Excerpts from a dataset
- - - - -
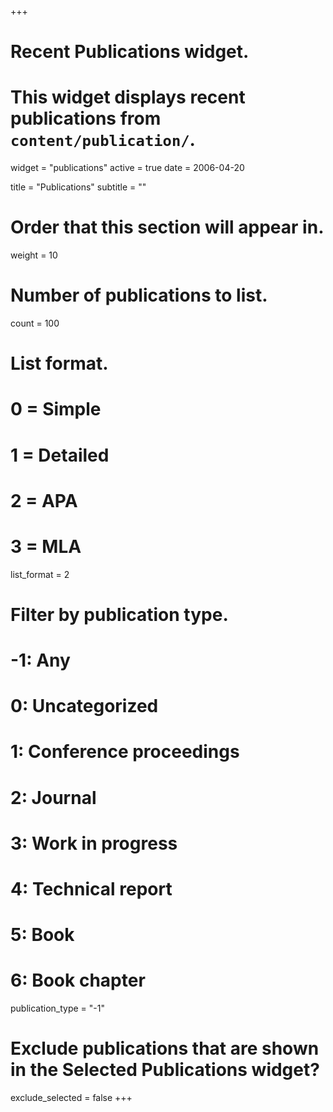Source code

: +++
# Recent Publications widget.
# This widget displays recent publications from `content/publication/`.
widget = "publications"
active = true
date = 2006-04-20

title = "Publications"
subtitle = ""

# Order that this section will appear in.
weight = 10

# Number of publications to list.
count = 100

# List format.
#   0 = Simple
#   1 = Detailed
#   2 = APA
#   3 = MLA
list_format = 2

# Filter by publication type.
# -1: Any
#  0: Uncategorized
#  1: Conference proceedings
#  2: Journal
#  3: Work in progress
#  4: Technical report
#  5: Book
#  6: Book chapter
publication_type = "-1"

# Exclude publications that are shown in the Selected Publications widget?
exclude_selected = false
+++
- - - - -
▸ **INSTRUCTIONS FOR THE TASK**:
Nothing except a number is needed: how many lines of the entries contain the word "that"?

▸ **YOUR SOLUTION**:
2